Work to be completed: When a line in the data below includes "edges", pick it out and copy it.
Listed records Start Marker
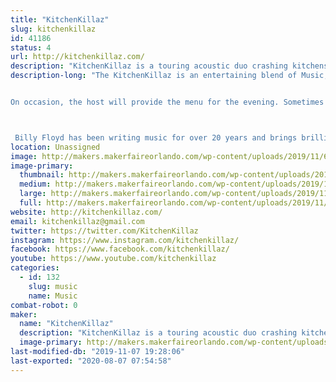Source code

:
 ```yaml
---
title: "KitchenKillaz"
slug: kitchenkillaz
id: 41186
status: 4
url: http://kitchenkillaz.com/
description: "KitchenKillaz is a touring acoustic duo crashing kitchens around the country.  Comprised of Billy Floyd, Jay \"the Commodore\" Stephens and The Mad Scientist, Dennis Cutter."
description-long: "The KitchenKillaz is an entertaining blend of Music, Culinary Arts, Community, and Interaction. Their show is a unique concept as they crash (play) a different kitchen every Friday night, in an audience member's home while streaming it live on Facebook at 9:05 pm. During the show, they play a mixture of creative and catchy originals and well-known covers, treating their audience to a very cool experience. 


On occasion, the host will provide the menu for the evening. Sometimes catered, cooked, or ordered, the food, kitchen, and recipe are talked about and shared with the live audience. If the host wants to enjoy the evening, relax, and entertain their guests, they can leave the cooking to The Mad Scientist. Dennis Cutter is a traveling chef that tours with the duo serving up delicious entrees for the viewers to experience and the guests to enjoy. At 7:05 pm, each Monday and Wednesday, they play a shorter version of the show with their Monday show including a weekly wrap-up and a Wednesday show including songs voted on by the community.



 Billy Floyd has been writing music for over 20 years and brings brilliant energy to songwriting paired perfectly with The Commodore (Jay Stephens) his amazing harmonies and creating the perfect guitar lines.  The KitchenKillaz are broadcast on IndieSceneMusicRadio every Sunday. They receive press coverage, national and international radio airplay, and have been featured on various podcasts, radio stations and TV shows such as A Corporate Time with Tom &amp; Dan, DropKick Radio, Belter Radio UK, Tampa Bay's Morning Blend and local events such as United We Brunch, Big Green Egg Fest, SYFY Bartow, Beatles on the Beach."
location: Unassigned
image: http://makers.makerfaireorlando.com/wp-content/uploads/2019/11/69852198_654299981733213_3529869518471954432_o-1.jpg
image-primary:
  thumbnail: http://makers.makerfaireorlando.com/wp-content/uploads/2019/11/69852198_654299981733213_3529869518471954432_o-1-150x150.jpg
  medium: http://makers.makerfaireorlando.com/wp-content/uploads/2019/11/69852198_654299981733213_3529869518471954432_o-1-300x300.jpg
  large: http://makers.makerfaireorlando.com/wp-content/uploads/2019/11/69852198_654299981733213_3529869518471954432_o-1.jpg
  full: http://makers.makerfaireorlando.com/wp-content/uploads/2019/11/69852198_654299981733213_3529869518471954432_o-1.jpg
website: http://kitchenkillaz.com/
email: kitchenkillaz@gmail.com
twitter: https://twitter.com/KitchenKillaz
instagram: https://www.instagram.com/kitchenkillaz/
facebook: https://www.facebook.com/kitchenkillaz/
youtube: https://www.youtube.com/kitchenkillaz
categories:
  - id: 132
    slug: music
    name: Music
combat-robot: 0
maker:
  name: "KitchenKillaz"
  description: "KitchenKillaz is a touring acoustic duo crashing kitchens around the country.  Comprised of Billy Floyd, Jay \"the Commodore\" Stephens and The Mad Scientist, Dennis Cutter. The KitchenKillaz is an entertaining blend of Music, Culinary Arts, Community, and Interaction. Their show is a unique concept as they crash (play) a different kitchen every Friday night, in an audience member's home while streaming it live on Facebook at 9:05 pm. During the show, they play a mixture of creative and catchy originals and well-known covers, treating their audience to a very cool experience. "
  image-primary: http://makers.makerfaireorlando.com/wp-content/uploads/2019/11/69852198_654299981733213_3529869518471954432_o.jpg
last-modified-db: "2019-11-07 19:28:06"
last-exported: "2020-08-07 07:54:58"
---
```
Listed records End Marker
Listed records Start Marker
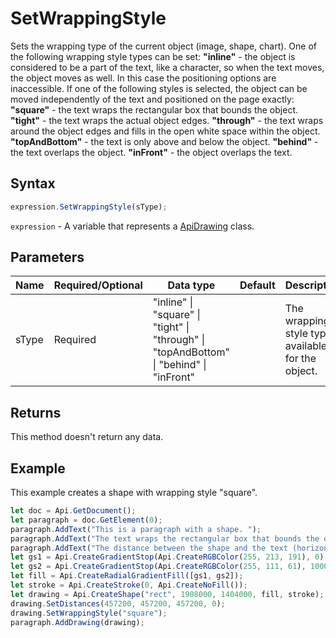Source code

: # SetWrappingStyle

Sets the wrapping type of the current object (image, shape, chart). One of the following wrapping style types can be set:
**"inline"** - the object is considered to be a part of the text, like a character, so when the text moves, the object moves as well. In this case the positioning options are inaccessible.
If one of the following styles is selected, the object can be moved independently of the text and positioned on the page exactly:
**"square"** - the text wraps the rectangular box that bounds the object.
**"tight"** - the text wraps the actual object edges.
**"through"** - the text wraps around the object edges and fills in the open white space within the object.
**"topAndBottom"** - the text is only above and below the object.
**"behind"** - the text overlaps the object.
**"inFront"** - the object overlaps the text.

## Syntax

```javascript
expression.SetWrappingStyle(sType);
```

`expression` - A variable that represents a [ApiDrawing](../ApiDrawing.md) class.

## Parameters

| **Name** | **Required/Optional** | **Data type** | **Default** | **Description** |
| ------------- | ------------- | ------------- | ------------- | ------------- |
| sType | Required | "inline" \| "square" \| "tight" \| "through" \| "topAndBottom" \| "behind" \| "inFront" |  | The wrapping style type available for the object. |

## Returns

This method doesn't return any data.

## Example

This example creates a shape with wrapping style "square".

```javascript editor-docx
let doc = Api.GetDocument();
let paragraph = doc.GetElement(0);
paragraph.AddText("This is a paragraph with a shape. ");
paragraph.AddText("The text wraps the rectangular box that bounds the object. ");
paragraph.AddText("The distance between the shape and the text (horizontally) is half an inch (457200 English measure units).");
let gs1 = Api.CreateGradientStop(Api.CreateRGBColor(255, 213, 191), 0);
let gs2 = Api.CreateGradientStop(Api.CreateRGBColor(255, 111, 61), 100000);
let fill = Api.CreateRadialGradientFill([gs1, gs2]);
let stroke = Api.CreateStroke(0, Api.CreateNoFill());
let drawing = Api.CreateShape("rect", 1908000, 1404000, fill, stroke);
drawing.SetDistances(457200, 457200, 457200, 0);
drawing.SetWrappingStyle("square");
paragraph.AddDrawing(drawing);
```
Listed records End Marker
Result of the task:
**"tight"** - the text wraps the actual object edges.
**"through"** - the text wraps around the object edges and fills in the open white space within the object.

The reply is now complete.